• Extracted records
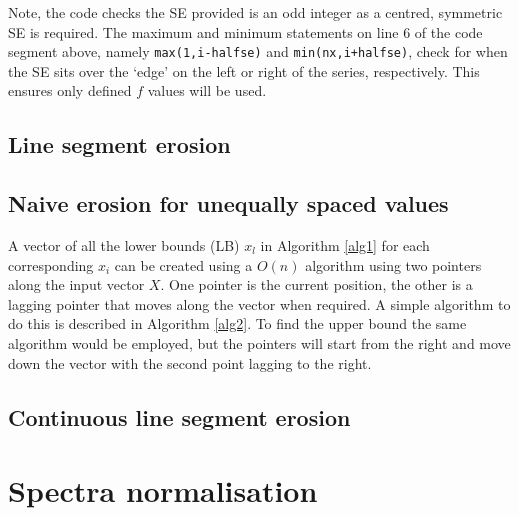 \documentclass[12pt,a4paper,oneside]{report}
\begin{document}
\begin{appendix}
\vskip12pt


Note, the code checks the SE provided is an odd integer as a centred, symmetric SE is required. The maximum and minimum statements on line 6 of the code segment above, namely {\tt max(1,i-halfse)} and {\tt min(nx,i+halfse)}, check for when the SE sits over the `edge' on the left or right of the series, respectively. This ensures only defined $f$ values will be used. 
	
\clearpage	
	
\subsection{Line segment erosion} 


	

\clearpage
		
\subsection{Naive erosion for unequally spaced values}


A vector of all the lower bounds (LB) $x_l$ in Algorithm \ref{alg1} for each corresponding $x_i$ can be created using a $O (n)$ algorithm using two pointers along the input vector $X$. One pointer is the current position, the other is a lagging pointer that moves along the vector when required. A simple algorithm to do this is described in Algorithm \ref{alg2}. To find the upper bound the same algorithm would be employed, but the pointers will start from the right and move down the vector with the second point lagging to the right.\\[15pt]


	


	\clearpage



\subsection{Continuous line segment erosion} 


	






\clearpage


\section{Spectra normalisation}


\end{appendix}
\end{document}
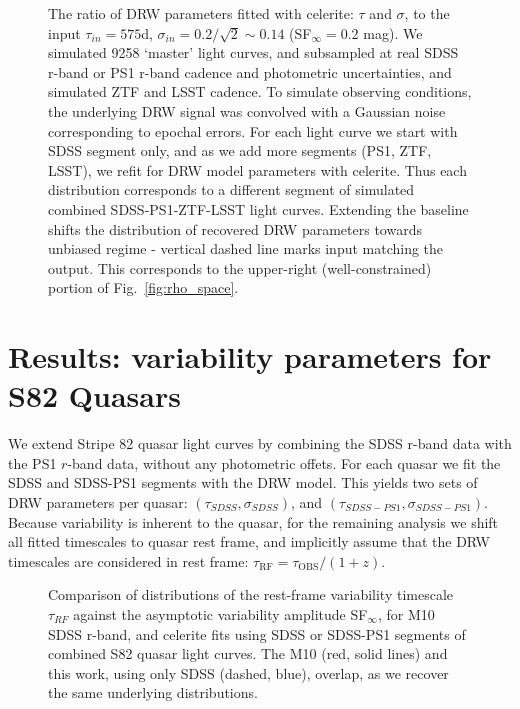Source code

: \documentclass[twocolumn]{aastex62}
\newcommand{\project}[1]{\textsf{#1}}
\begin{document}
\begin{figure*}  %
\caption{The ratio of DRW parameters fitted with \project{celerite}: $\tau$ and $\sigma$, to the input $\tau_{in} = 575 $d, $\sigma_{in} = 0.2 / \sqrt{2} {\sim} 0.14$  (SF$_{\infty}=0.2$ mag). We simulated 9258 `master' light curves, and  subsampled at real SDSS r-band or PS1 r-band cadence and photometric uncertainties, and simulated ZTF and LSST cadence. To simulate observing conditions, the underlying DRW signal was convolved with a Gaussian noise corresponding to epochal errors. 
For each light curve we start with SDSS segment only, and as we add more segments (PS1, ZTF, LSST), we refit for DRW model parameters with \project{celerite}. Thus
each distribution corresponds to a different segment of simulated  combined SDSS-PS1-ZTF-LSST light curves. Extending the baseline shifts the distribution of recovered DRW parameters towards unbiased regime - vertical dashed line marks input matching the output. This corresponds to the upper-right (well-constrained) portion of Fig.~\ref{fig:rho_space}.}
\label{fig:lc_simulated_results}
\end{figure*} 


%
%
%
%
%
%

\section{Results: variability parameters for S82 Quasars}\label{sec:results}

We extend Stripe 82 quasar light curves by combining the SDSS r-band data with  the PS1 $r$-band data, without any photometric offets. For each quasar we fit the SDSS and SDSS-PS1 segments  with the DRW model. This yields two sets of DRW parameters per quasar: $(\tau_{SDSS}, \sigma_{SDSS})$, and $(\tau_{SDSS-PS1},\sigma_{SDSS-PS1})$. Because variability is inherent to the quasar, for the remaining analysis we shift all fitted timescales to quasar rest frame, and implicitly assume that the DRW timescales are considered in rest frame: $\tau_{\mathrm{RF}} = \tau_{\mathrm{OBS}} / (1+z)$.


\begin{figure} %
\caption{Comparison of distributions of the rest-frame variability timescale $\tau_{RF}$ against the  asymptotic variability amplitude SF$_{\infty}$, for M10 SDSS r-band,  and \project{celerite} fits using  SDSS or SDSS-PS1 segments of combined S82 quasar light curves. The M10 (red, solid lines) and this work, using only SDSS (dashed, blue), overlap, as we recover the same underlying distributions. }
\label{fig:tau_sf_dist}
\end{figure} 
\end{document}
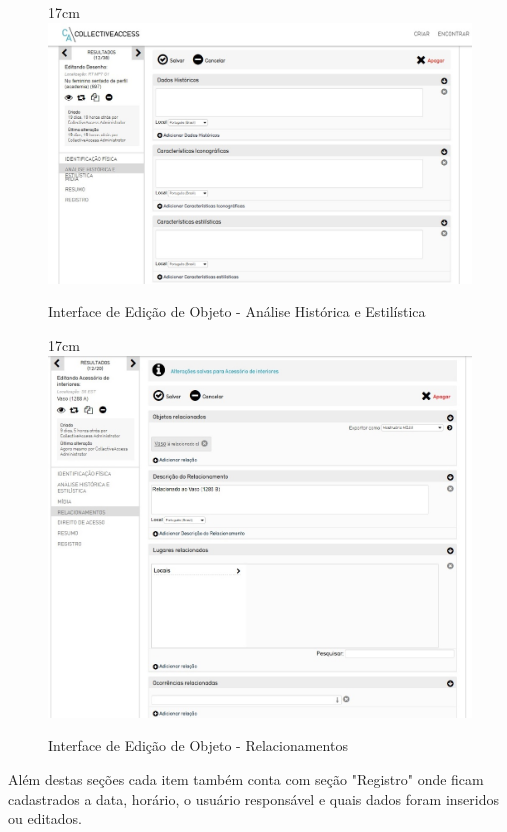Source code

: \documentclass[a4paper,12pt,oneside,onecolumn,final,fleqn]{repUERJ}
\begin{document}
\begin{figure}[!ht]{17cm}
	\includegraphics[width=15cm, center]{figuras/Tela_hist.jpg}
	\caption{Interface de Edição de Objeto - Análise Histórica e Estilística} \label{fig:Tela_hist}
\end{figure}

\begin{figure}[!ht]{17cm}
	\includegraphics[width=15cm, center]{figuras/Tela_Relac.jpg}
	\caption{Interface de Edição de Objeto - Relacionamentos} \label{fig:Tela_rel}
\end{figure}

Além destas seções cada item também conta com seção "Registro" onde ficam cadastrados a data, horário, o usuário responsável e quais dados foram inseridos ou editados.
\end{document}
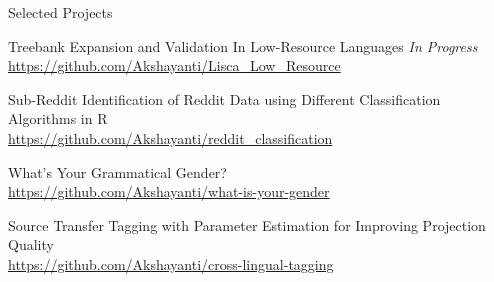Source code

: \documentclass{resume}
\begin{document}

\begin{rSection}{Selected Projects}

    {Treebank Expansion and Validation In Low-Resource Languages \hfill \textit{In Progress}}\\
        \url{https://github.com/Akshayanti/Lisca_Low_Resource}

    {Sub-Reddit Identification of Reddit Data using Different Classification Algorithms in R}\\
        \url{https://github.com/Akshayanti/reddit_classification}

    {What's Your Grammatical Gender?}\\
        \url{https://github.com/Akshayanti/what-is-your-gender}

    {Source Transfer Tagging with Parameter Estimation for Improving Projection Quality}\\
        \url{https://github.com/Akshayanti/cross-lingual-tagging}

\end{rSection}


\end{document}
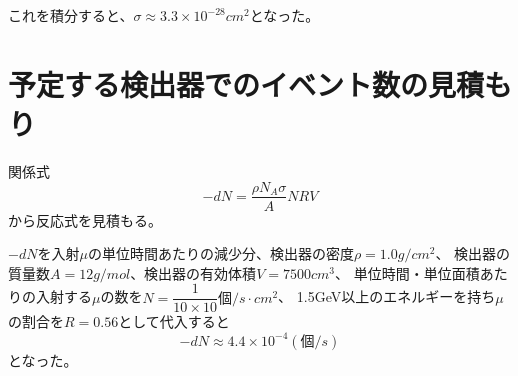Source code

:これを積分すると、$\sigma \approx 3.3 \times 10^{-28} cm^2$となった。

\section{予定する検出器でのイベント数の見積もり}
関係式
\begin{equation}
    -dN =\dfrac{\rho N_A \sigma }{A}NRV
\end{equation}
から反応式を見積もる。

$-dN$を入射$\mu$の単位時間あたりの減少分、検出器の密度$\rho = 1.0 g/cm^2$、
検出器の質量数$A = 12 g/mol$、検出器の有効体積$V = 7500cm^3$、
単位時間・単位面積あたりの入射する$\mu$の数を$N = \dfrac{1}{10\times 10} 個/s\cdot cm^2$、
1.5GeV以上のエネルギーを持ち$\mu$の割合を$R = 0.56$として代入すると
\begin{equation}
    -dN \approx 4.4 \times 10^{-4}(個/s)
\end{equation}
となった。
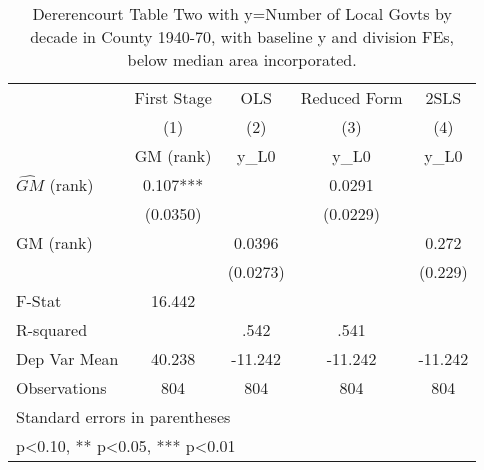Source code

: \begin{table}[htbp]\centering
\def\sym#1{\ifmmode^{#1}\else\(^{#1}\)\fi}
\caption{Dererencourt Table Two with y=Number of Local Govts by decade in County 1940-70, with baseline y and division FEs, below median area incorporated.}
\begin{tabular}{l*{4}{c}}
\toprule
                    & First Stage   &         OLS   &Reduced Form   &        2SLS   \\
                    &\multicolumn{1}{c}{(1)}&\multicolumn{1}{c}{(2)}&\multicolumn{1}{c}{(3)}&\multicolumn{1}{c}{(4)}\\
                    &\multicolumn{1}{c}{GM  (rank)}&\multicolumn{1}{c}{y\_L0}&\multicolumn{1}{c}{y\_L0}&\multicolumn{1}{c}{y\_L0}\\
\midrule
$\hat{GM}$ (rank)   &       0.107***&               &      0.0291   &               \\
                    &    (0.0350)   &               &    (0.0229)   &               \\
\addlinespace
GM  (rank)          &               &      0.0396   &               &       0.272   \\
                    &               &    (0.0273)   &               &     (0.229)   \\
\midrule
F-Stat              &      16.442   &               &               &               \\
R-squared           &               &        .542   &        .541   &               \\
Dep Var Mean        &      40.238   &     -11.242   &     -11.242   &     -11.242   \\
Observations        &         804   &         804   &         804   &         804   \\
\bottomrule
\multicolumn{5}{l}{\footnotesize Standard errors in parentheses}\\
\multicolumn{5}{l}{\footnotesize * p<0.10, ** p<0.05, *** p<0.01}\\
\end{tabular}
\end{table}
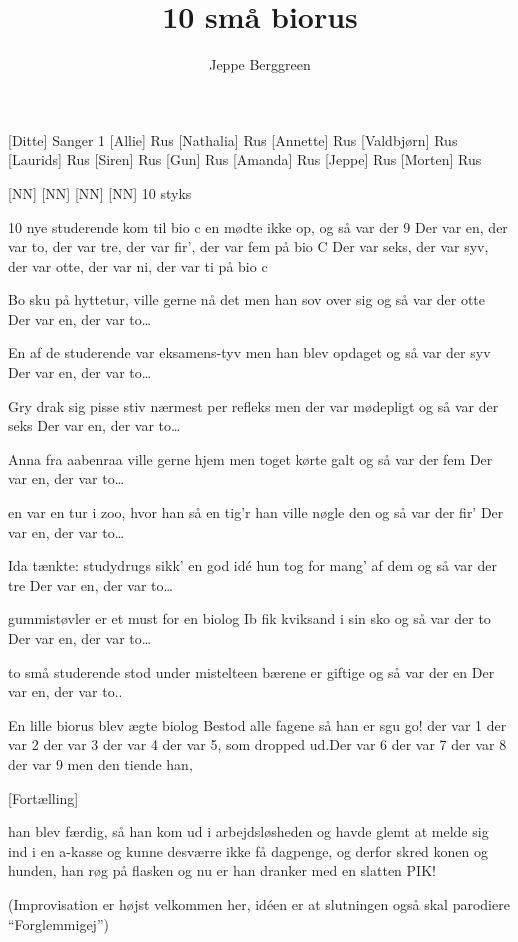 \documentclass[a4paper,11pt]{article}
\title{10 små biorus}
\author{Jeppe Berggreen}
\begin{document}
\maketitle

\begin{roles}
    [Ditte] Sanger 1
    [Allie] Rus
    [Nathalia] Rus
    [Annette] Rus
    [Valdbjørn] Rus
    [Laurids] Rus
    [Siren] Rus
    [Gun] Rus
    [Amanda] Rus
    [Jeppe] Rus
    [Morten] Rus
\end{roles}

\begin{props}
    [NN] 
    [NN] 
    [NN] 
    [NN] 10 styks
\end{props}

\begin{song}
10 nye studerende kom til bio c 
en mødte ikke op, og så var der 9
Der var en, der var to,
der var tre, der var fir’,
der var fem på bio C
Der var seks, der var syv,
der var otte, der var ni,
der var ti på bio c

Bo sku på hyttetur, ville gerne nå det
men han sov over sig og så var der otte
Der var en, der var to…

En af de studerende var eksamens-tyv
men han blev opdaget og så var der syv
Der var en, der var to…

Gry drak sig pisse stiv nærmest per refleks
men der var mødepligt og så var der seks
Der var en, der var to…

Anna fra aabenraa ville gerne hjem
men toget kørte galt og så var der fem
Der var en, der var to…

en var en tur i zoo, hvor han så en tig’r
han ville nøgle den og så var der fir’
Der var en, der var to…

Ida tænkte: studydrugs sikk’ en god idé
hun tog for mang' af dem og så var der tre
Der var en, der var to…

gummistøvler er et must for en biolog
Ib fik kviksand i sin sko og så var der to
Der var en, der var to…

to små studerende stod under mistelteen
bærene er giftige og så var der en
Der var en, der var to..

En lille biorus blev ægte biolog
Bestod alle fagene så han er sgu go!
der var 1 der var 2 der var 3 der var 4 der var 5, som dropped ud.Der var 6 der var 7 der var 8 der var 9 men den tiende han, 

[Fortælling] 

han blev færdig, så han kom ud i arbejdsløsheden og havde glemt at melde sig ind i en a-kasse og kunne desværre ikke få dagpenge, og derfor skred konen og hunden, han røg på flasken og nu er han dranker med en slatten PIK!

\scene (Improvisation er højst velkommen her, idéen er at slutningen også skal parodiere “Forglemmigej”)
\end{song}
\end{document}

• Exercise instructions
For the word "label", find every line in the data that holds it and copy that line.

• Reply to the exercise
\label{fig:lc_simulated_results}
\section{Results: variability parameters for S82 Quasars}\label{sec:results}
\label{fig:tau_sf_dist}
	\caption{Interface de Edição de Objeto - Análise Histórica e Estilística} \label{fig:Tela_hist}
	\caption{Interface de Edição de Objeto - Relacionamentos} \label{fig:Tela_rel}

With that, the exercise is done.